Movie Awards – Tom O’Neil

Movie Awards – Tom O’Neil

The key word here is ‘unofficial’. Tom O’Neil is an American film critic and commentator and he’s been around long enough to be able to sift out the facts and figures from the morass of self-congratulation and financially motivated decision-making that forms the bedrock of the Movie Awards industry.

O’Neil lays out his standpoint from the opening sentence of his Introduction sentence – “There is no such thing as a ‘Best Picture Of The Year’.” From that somewhat startling opening, O’Neil proceeds to justify his observation by underpinning it with a plethora of statistics, all of which prove, that in essence, he has a point. Awards are a matter of opinion, and in spite of the multi-million dollar hoo-hah that is the Awards system, opinions belong to individuals, and just because someone’s opinion is read by millions doesn’t make it more or less valid than that of the guy you overhear in a taxi queue talking about a movie he’s just seen.

That is not to say that Tom O’Neil hates Awards ceremonies, and the people who give and receive Awards, but rather that he is aware of just how ‘Hollywood’ the whole scene is, and just how easy it is to get caught up in the sheer wonderfulness of it all. O’Neill’s skill is in tracing a fine line between involvement and interest in his subject, and sufficient detachment to take an overview of the industry and to surgically remove it’s more amusing and disturbing traits for close examination.

The book is a huge work – it weighs in at over 800 hundred pages, and is not designed to be read from cover to cover, unless you have the time and the inclination, in which case you really will be able to hold court at any dinner party when movies become the subject of discussion–and risk not being invited back! The layout and sectioning of the book mark it down as a reference work and as such it is neatly divided into manageable annual sections, from 1927 to 1999, including statistical information and an overview of the changing industry which provides fascinating and insightful reading.

The depth of comment on each year of the period in movie history covered by the book is its greatest strength. The analysis puts flesh on the bones of the statistical information that accompanies it, and means that any reader can derive a perspective about how and why some films are successful and some are not, together with the ability to draw a line under the bar/office debate about which film won which Award and when.

It is possible to assess the career movement. success, and background of your favorite actor, actress, or movie by means of the comprehensive index, which should make the book more user-friendly than its size and bulk initially suggest.

Throughout the entire work, Tom O’Neil retains his detached and twinkling cynical take on the movie industry as a whole, never allowing his affection for the movies and people who make them detract from his shrewd observations with regard to the wheeling and dealing that goes on to create the large number of Awards ceremonies that can make or break individuals’ entire careers.

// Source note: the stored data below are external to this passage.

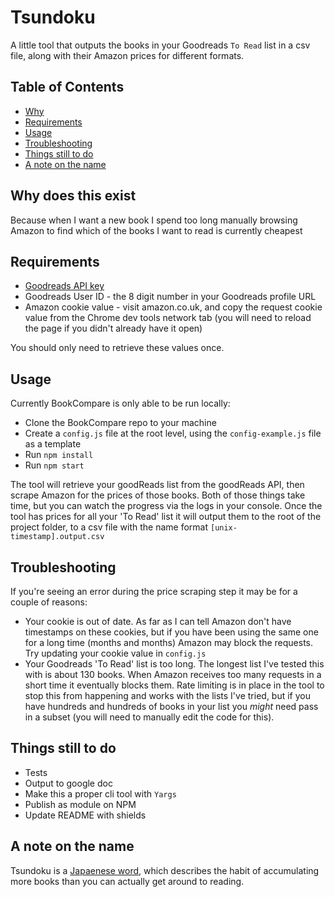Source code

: 
Tsundoku
==========
A little tool that outputs the books in your Goodreads `To Read` list in a csv file, along with their Amazon prices for different formats.

Table of Contents
-----------------

 - [Why](#why-does-this-exist)
 - [Requirements](#requirements)
 - [Usage](#usage)
 - [Troubleshooting](#Troubleshooting)
 - [Things still to do](#things-still-todo)
 - [A note on the name](#a-note-on-the-name)

Why does this exist
------------

Because when I want a new book I spend too long manually browsing Amazon to find which of the books I want to read is currently cheapest

Requirements
------------

 - [Goodreads API key](https://www.goodreads.com/api/keys)
 - Goodreads User ID - the 8 digit number in your Goodreads profile URL
 - Amazon cookie value - visit amazon.co.uk, and copy the request cookie value from the Chrome dev tools network tab (you will need to reload the page if you didn't already have it open)

 You should only need to retrieve these values once.

Usage
-----

Currently BookCompare is only able to be run locally:

 - Clone the BookCompare repo to your machine
 - Create a `config.js` file at the root level, using the `config-example.js` file as a template
 - Run `npm install`
 - Run `npm start`
 
 The tool will retrieve your goodReads list from the goodReads API, then scrape Amazon for the prices of those books. Both of those things take time, but you can watch the progress via the logs in your console. Once the tool has prices for all your 'To Read' list it will output them to the root of the project folder, to a csv file with the name format `[unix-timestamp].output.csv`

Troubleshooting
-----

If you're seeing an error during the price scraping step it may be for a couple of reasons:
- Your cookie is out of date. As far as I can tell Amazon don't have timestamps on these cookies, but if you have been using the same one for a long time (months and months) Amazon may block the requests. Try updating your cookie value in `config.js`
- Your Goodreads 'To Read' list is too long. The longest list I've tested this with is about 130 books. When Amazon receives too many requests in a short time it eventually blocks them. Rate limiting is in place in the tool to stop this from happening and works with the lists I've tried, but if you have hundreds and hundreds of books in your list you _might_ need pass in a subset (you will need to manually edit the code for this).

Things still to do
---------------------

 - Tests
 - Output to google doc
 - Make this a proper cli tool with `Yargs`
 - Publish as module on NPM
 - Update README with shields
 
A note on the name
---------------------

Tsundoku is a [Japaenese word](https://theculturetrip.com/asia/japan/articles/theres-a-special-japanese-word-for-people-addicted-to-buying-books/), which describes the habit of accumulating more books than you can actually get around to reading.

A nice touch is the penultimate section, ‘Best Acceptance Speeches,’ which neatly avoids the more obvious targets – the hype and hysteria, the endless “I don’t deserve this….” and the inevitable “I couldn’t have done this without ….” (cue twenty-minute read-out of people no-one outside the industry has heard of, prompting millions of TV remotes around the world to click into action) and instead opts for a selection of witty and wry observations from people who have managed to think of something original to say at a time when they are right at the front of their career shop-window, with an entire display devoted to their utterances.

Move Awards is an excellent choice for anyone looking for a combination of insightful observation and statistical information in abundance.If you compile the office quiz at Christmas, or you like to offer some knowledgeable opinions on the movies that make up cinematic history, then this is the book for you. Even if you have only a passing interest in movies, the human foibles and interests that underline the essence of Awards Ceremonies is fascinating on its own, and can provide a wealth of reading pleasure for any student of human nature.

Know a film buff? Buy Movie Awards as a gift – buy only if you don’t have to send it by post!